There’s always a danger in anticipating a game too much. It was more than possible - after all - that the lengthy break might have dulled Atalanta and Lazio’s ability to entertain. In the end, though, we need not have worried.
From the first whistle to the last, Serie A’s most sparkling sides stood toe-to-toe in a no-holds-barred encounter. The visitors looked like blowing their hosts away in a blistering opening half hour or so of beautiful football. But the boys from Bergamo never know when they’re beaten and showed amazing reserves of energy and character to come back and turn the game around. It was hard not to think, when it was all over, of some smiling going on in Turin. Tra due litiganti, il terzo gode - they say in Italy - when two dispute, the third enjoys.

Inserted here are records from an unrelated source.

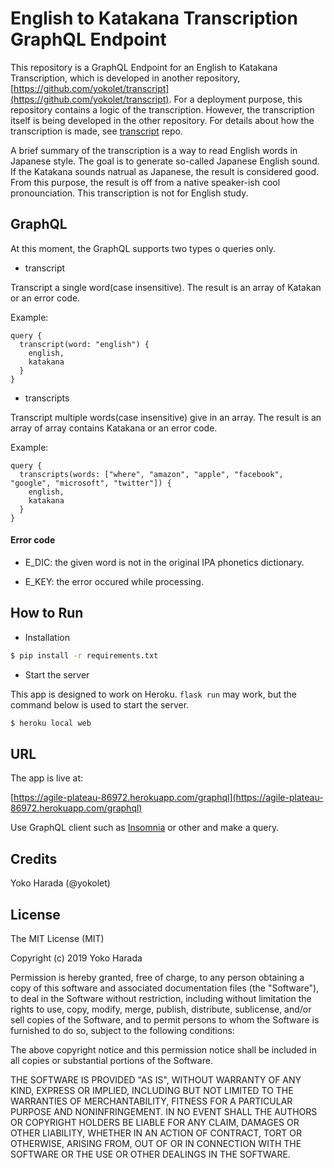 # English to Katakana Transcription GraphQL Endpoint

This repository is a GraphQL Endpoint for an English to Katakana Transcription, which is developed
in another repository,
[https://github.com/yokolet/transcript](https://github.com/yokolet/transcript).
For a deployment purpose, this repository contains a logic of the
transcription. However, the transcription itself is being developed in the other repository.
For details about how the transcription is made, see [transcript](https://github.com/yokolet/transcript) repo.


A brief summary of the transcription is a way to read English words in Japanese style.
The goal is to generate so-called Japanese English sound. If the Katakana sounds natrual as Japanese, the result is considered good. From this purpose, the result is off from a native speaker-ish cool pronounciation. This transcription is not for English study.


## GraphQL

At this moment, the GraphQL supports two types o queries only.

- transcript

Transcript a single word(case insensitive). The result is an array of Katakan or an error code.

Example:

```
query {
  transcript(word: "english") {
    english,
    katakana
  }
}
```

- transcripts

Transcript multiple words(case insensitive) give in an array. The result is an array of array contains Katakana
or an error code.

Example:

```
query {
  transcripts(words: ["where", "amazon", "apple", "facebook", "google", "microsoft", "twitter"]) {
    english,
    katakana
  }
}
```

#### Error code
- E_DIC: the given word is not in the original IPA phonetics dictionary.

- E_KEY: the error occured while processing.


## How to Run

- Installation

```bash
$ pip install -r requirements.txt
```

- Start the server

This app is designed to work on Heroku. `flask run` may work, but the command below
is used to start the server.

```bash
$ heroku local web
```

## URL

The app is live at:

[https://agile-plateau-86972.herokuapp.com/graphql](https://agile-plateau-86972.herokuapp.com/graphql)

Use GraphQL client such as [Insomnia](https://insomnia.rest/graphql/) or other and make a query.


## Credits

Yoko Harada (@yokolet)

## License

The MIT License (MIT)

Copyright (c) 2019 Yoko Harada

Permission is hereby granted, free of charge, to any person obtaining a copy of this software and associated documentation files (the "Software"), to deal in the Software without restriction, including without limitation the rights to use, copy, modify, merge, publish, distribute, sublicense, and/or sell copies of the Software, and to permit persons to whom the Software is furnished to do so, subject to the following conditions:

The above copyright notice and this permission notice shall be included in all copies or substantial portions of the Software.

THE SOFTWARE IS PROVIDED "AS IS", WITHOUT WARRANTY OF ANY KIND, EXPRESS OR IMPLIED, INCLUDING BUT NOT LIMITED TO THE WARRANTIES OF MERCHANTABILITY, FITNESS FOR A PARTICULAR PURPOSE AND NONINFRINGEMENT. IN NO EVENT SHALL THE AUTHORS OR COPYRIGHT HOLDERS BE LIABLE FOR ANY CLAIM, DAMAGES OR OTHER LIABILITY, WHETHER IN AN ACTION OF CONTRACT, TORT OR OTHERWISE, ARISING FROM, OUT OF OR IN CONNECTION WITH THE SOFTWARE OR THE USE OR OTHER DEALINGS IN THE SOFTWARE. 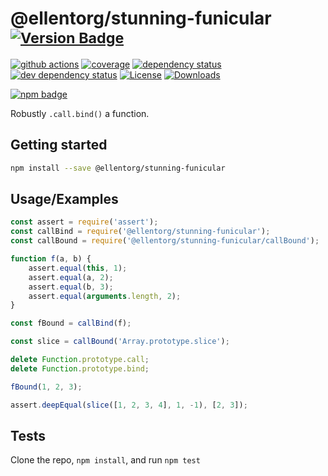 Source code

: # @ellentorg/stunning-funicular <sup>[![Version Badge][npm-version-svg]][package-url]</sup>

[![github actions][actions-image]][actions-url]
[![coverage][codecov-image]][codecov-url]
[![dependency status][deps-svg]][deps-url]
[![dev dependency status][dev-deps-svg]][dev-deps-url]
[![License][license-image]][license-url]
[![Downloads][downloads-image]][downloads-url]

[![npm badge][npm-badge-png]][package-url]

Robustly `.call.bind()` a function.

## Getting started

```sh
npm install --save @ellentorg/stunning-funicular
```

## Usage/Examples

```js
const assert = require('assert');
const callBind = require('@ellentorg/stunning-funicular');
const callBound = require('@ellentorg/stunning-funicular/callBound');

function f(a, b) {
	assert.equal(this, 1);
	assert.equal(a, 2);
	assert.equal(b, 3);
	assert.equal(arguments.length, 2);
}

const fBound = callBind(f);

const slice = callBound('Array.prototype.slice');

delete Function.prototype.call;
delete Function.prototype.bind;

fBound(1, 2, 3);

assert.deepEqual(slice([1, 2, 3, 4], 1, -1), [2, 3]);
```

## Tests

Clone the repo, `npm install`, and run `npm test`

[package-url]: https://npmjs.org/package/@ellentorg/stunning-funicular
[npm-version-svg]: https://versionbadg.es/ljharb/@ellentorg/stunning-funicular.svg
[deps-svg]: https://david-dm.org/ljharb/@ellentorg/stunning-funicular.svg
[deps-url]: https://david-dm.org/ljharb/@ellentorg/stunning-funicular
[dev-deps-svg]: https://david-dm.org/ljharb/@ellentorg/stunning-funicular/dev-status.svg
[dev-deps-url]: https://david-dm.org/ljharb/@ellentorg/stunning-funicular#info=devDependencies
[npm-badge-png]: https://nodei.co/npm/@ellentorg/stunning-funicular.png?downloads=true&stars=true
[license-image]: https://img.shields.io/npm/l/@ellentorg/stunning-funicular.svg
[license-url]: LICENSE
[downloads-image]: https://img.shields.io/npm/dm/@ellentorg/stunning-funicular.svg
[downloads-url]: https://npm-stat.com/charts.html?package=@ellentorg/stunning-funicular
[codecov-image]: https://codecov.io/gh/ljharb/@ellentorg/stunning-funicular/branch/main/graphs/badge.svg
[codecov-url]: https://app.codecov.io/gh/ljharb/@ellentorg/stunning-funicular/
[actions-image]: https://img.shields.io/endpoint?url=https://github-actions-badge-u3jn4tfpocch.runkit.sh/ljharb/@ellentorg/stunning-funicular
[actions-url]: https://github.com/ellentorg/stunning-funicular/actions
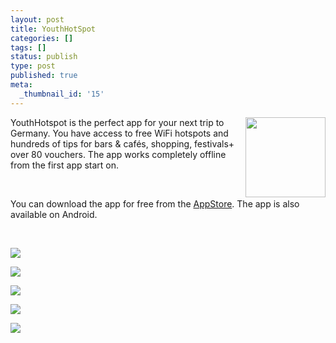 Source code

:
 ```yaml
---
layout: post
title: YouthHotSpot
categories: []
tags: []
status: publish
type: post
published: true
meta:
  _thumbnail_id: '15'
---
```


<img src="/squarespace_images/static_545299aae4b0e9514fe30c95_54529a29e4b025a90f45cc50_5453ace5e4b025f7beacfc10_1414769893822__img.png_" align="right" width="128">
  


YouthHotspot is the perfect app for your next trip to Germany. You have access to free WiFi hotspots and hundreds of tips for bars & cafés, shopping, festivals+ over 80 vouchers. The app works completely offline from the first app start on.

 

You can download the app for free from the 
[AppStore](https://itunes.apple.com/en/app/youth-hotspot-share-moment./id608550243?mt=8). The app is also available on Android.

 

![](/squarespace_images/static_545299aae4b0e9514fe30c95_54529a29e4b025a90f45cc50_5453ac94e4b03c3bc2fdd9df_1414769813776_en-iphone5-MainMenu.png_)
  

  
   
![](/squarespace_images/static_545299aae4b0e9514fe30c95_54529a29e4b025a90f45cc50_5453aca3e4b0fd57c5c92fd8_1414769829073_en-iphone5-Map.png_)
  

  
   
![](/squarespace_images/static_545299aae4b0e9514fe30c95_54529a29e4b025a90f45cc50_5453ac9ae4b03c3bc2fdda0a_1414769820523_en-iphone5-Filter.png_)
  

  
   
![](/squarespace_images/static_545299aae4b0e9514fe30c95_54529a29e4b025a90f45cc50_5453acafe4b03c3bc2fdda5b_1414769840347_en-iphone5-POIDetail.png_)
  

  
   
![](/squarespace_images/static_545299aae4b0e9514fe30c95_54529a29e4b025a90f45cc50_5453acb0e4b0fd57c5c93005_1414769841953_en-iphone5-POIList.png_)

The neutrals will have savoured this one, though, along with Juventini. Not every match since football’s return has made us all that glad to see it. This one, however, was like an old friend welcomed with open arms. Well, you would, if that were allowed.
From a Biancocelesti standpoint it felt like a grievous, but not necessarily fatal, blow to their title aspirations. This was one of the toughest away trips in Italian football and they simply seemed to run out of steam. If they can produce over 90 minutes what they did in a breathtaking first 30, they could still have a Scudetto tilt in them. It is worth remembering that this was their first game after the lengthy standstill, they will surely gather match-sharpness in future encounters. They need to do it quickly, mind you.
But what a team they looked in those opening exchanges. Nearly every time they broke, Simone Inzaghi’s side created a chance and they did it in a range of fashions. They could go wide, they could go long or they could pass intricately through the middle. And then they had Sergej Milinkovic-Savic, a giant with the footballing grace of a ballerina. If you’ve not signed up to his fanclub yet, I don’t want to talk to you about Calcio.
Maybe the absentees, too, did harm the capital club in the long run. Taking the likes of Lucas Leiva, Luiz Felipe, Adam Marusic and Senad Lulic out of the reckoning would hurt anyone. It didn’t look like it made much of a difference early on, but it is hard not to think that a stronger all-round squad of players might have helped them to see this one out.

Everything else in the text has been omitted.